Apr 8, 2014
The Corcoran Gallery in Washington, D.C. was the largest privately funded museum of art at the time of its founding in 1869. It is now gone, being taken over by the National Gallery. According to Philip Kennicott of the Washington Post, even though it's being absorbed by the National Gallery, it is the "end of the Corcoran and its final dismemberment."
" If the Corcoran Gallery of Art had to be swallowed up by a larger and healthier institution to survive, we might celebrate Wednesday’s announcement that its collection will be devoured by the National Gallery of Art. The National Gallery is hands down the most prestigious and respected steward of fine art in Washington, and its reputation is international. But this is not a swallowing of the Corcoran — this is the end of the Corcoran and its final dismemberment.

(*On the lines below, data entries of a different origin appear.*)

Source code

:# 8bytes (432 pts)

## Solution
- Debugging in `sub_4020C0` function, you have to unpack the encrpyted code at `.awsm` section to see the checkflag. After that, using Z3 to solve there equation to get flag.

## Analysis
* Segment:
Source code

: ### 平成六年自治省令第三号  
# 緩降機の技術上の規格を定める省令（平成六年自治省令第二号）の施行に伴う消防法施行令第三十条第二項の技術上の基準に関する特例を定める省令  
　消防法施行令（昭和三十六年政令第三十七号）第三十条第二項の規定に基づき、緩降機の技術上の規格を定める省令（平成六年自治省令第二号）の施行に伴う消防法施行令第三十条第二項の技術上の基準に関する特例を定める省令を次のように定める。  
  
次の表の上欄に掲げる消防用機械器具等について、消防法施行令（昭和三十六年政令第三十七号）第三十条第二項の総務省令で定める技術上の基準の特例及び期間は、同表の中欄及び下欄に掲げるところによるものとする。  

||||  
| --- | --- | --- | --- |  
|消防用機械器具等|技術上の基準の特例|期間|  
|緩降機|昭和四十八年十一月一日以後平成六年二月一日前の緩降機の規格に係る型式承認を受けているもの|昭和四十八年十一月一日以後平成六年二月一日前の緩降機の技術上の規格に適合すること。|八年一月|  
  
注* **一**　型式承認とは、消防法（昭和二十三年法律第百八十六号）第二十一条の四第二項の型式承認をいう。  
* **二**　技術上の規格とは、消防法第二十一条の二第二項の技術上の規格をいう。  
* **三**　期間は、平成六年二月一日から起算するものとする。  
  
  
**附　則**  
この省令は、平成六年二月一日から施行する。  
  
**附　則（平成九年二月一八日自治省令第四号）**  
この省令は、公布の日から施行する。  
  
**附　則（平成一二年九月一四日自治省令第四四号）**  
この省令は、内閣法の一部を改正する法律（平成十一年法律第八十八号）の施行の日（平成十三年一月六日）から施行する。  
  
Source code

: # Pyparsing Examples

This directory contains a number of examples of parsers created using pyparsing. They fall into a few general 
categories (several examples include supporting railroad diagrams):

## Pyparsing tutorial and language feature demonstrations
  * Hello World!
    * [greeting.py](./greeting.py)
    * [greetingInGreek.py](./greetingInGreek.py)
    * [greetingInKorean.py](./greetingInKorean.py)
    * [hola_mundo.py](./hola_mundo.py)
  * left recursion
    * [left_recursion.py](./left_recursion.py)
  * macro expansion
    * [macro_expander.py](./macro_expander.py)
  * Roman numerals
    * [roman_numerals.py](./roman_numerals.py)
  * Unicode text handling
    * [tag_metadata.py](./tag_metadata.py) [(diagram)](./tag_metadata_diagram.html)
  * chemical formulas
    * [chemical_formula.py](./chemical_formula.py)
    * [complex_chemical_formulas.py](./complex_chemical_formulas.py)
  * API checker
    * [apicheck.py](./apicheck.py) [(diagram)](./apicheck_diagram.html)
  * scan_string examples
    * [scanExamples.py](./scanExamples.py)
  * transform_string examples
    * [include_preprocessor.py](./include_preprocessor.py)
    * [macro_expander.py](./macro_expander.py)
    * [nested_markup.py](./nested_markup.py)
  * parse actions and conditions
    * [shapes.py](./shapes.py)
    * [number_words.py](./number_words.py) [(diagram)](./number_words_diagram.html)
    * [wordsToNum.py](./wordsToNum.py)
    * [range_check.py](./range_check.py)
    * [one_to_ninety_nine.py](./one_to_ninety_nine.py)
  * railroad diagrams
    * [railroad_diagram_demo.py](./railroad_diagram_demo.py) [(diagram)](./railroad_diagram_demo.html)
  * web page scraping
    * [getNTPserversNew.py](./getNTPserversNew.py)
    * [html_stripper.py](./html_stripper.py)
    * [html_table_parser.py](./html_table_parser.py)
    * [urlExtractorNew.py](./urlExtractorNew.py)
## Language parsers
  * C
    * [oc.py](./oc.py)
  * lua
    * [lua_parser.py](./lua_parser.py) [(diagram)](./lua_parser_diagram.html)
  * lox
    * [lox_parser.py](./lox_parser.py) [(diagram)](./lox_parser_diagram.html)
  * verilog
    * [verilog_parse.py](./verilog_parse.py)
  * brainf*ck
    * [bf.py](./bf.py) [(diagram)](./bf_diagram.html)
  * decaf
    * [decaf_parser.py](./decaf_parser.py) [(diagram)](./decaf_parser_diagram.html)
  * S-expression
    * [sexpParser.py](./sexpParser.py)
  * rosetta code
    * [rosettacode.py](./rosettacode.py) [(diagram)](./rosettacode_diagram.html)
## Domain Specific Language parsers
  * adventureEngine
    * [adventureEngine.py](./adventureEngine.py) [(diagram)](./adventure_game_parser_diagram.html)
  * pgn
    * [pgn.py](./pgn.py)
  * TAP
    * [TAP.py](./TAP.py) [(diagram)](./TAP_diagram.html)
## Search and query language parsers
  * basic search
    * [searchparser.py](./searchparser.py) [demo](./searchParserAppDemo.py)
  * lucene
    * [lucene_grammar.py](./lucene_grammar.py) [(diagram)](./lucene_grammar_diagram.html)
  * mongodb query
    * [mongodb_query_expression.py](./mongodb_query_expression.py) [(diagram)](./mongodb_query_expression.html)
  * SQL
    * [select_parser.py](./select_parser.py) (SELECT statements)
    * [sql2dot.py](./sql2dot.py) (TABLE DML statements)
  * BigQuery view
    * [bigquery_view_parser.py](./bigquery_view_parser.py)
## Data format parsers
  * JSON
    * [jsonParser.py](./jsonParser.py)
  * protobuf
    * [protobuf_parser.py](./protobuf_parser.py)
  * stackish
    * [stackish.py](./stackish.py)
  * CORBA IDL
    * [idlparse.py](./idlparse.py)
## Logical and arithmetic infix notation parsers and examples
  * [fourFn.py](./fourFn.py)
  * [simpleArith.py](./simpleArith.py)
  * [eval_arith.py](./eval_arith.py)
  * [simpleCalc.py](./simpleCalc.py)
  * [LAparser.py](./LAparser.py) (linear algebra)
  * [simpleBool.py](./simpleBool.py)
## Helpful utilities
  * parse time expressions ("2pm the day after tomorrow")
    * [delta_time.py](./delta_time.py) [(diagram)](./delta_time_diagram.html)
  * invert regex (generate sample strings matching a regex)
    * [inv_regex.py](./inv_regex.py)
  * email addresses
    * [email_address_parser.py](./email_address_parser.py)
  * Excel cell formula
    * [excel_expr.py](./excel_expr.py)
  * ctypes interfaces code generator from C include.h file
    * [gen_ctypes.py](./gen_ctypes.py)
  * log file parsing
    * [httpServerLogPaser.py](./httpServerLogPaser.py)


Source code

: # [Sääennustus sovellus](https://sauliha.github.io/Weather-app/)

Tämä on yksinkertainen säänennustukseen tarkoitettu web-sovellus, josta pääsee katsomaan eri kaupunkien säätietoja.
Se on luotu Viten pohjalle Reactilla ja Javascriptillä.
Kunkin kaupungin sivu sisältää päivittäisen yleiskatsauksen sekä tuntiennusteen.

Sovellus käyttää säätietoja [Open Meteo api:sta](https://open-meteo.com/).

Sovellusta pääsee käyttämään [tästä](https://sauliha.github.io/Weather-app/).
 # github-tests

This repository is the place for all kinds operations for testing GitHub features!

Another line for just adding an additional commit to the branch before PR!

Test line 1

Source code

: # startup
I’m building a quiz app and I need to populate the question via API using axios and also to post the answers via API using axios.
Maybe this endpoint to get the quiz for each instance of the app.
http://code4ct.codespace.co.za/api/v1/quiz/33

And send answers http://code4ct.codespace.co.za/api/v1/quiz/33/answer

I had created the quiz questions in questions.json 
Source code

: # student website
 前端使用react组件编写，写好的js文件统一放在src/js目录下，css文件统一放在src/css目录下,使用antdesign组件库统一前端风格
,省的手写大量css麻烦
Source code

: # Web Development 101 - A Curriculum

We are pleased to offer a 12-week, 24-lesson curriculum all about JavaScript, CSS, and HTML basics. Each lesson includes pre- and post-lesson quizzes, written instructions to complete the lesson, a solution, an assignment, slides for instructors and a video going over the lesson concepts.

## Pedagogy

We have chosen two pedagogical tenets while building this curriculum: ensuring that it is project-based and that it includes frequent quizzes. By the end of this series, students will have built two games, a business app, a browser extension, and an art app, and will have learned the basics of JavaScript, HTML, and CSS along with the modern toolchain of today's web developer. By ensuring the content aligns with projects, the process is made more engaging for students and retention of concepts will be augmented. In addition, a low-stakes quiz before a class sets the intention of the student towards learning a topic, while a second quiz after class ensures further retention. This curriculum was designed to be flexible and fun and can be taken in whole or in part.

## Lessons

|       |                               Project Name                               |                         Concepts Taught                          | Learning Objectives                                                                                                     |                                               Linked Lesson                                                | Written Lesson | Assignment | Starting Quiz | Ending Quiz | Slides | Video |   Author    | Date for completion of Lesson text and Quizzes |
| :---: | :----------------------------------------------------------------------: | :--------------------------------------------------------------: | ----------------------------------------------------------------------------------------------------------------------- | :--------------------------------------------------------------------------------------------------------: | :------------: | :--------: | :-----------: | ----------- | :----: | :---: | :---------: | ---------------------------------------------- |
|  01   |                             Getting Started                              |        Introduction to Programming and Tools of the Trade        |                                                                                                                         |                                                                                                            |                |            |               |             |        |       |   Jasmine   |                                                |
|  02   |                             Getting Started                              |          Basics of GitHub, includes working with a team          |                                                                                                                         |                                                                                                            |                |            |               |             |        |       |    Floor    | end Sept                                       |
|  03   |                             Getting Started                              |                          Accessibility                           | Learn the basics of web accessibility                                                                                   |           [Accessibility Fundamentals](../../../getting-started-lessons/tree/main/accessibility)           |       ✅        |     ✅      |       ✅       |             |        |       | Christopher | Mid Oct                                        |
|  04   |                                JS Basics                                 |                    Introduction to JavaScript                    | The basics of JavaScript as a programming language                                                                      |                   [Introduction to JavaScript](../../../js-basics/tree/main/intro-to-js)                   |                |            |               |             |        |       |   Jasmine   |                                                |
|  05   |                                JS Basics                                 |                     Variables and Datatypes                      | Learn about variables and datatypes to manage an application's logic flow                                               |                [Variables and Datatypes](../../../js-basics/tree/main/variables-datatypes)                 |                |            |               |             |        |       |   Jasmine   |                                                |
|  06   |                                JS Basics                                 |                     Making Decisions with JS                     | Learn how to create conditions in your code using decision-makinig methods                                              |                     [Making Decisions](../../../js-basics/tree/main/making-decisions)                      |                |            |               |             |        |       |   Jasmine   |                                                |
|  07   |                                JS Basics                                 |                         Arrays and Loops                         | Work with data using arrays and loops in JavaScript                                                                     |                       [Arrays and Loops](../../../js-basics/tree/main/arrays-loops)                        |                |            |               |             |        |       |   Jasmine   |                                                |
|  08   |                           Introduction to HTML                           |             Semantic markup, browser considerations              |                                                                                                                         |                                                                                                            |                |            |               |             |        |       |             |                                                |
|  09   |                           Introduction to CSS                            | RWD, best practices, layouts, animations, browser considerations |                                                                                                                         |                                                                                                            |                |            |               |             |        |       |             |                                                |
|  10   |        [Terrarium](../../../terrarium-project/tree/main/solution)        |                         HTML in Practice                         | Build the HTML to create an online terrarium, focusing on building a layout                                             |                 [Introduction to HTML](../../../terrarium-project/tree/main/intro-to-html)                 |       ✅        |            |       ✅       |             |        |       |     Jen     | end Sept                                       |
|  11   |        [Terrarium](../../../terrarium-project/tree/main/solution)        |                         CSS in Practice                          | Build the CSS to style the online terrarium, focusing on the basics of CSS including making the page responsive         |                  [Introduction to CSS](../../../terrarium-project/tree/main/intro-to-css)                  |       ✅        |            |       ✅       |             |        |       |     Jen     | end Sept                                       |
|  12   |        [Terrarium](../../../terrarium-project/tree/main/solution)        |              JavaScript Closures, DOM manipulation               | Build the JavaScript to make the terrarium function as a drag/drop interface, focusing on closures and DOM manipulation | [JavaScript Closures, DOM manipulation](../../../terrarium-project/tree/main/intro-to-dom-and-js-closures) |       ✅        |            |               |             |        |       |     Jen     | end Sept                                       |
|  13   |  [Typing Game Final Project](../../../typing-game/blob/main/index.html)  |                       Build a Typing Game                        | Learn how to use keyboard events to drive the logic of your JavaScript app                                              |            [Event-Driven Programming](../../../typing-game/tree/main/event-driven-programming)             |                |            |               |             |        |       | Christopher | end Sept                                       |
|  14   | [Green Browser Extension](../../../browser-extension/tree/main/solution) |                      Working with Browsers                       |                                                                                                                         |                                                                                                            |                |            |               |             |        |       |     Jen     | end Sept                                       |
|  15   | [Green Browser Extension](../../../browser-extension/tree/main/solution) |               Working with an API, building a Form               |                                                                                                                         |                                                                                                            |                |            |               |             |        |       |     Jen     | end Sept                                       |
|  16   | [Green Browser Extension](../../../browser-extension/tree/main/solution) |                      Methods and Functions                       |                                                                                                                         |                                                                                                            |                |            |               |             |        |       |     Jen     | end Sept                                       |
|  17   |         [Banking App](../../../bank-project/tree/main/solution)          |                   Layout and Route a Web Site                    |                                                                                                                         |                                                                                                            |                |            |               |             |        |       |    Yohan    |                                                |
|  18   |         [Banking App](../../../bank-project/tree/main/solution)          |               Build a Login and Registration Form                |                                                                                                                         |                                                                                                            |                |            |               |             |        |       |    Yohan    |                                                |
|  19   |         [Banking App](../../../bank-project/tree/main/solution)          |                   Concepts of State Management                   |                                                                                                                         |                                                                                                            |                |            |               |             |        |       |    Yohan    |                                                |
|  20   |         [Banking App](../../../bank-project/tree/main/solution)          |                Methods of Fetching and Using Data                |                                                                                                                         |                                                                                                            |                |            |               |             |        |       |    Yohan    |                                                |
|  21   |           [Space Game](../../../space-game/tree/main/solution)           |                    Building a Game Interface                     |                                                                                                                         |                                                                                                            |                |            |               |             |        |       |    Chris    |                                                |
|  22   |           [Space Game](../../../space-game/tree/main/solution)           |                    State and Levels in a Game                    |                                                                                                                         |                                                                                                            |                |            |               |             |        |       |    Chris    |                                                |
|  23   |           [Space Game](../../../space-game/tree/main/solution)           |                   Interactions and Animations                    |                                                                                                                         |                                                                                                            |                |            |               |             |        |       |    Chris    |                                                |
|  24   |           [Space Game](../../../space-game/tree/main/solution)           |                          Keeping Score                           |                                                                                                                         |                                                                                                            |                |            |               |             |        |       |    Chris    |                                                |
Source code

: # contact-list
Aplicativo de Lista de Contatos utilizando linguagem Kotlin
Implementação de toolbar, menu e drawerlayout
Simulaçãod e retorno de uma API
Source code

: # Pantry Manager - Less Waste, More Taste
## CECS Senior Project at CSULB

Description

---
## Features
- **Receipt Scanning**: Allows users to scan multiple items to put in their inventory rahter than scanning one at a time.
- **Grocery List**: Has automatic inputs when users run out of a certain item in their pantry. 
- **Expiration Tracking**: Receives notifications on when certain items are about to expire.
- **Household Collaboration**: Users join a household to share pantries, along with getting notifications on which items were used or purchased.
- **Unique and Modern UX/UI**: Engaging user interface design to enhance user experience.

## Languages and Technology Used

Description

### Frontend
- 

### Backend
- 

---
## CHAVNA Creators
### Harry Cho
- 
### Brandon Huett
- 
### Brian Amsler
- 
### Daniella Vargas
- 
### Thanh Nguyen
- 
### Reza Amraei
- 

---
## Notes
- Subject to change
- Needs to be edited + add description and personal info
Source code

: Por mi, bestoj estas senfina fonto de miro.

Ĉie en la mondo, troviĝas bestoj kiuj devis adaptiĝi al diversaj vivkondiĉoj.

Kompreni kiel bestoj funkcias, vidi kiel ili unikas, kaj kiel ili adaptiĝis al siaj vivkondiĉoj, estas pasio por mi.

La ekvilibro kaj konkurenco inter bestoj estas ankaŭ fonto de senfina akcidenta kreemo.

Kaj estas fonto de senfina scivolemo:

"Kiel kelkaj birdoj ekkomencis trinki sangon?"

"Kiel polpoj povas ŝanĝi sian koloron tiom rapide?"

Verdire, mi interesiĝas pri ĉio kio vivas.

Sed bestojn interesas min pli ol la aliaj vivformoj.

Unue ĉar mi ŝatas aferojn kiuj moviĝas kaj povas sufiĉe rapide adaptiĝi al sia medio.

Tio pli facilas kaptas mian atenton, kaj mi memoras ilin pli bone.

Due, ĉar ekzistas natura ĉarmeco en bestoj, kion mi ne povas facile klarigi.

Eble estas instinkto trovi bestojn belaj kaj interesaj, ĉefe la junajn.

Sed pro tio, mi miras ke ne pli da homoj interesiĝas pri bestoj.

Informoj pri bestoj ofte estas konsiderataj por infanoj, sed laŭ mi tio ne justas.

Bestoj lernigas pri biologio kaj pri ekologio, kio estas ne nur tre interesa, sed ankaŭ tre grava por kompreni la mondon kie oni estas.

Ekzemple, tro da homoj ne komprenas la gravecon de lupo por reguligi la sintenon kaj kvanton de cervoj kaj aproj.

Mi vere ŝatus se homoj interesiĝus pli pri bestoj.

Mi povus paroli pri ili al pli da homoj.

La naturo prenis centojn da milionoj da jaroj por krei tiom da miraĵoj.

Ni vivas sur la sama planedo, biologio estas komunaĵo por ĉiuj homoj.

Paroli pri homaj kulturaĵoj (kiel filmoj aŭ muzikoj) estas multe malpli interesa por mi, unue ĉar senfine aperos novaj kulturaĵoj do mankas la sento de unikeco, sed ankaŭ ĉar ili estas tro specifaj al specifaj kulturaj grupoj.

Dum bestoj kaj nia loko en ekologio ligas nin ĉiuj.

Everything that was darkly whispered about the Corcoran’s board over the past few years has come to pass: After decades of erratic and often incompetent leadership, it has seen the institution through to its demise. They will hand over the art to the National Gallery, which will take the pick of the lot and then distribute the rest through some program yet to be announced. A small “legacy” gallery featuring beloved works closely associated with the soon-to-be-defunct Corcoran brand will be maintained somewhere in the old building, which will be given to George Washington University. GWU will absorb the college and teaching functions. As a legal entity, the Corcoran will continue, although this will consist primarily of an advisory board and a name on the wall of the museum building on 17th Street NW."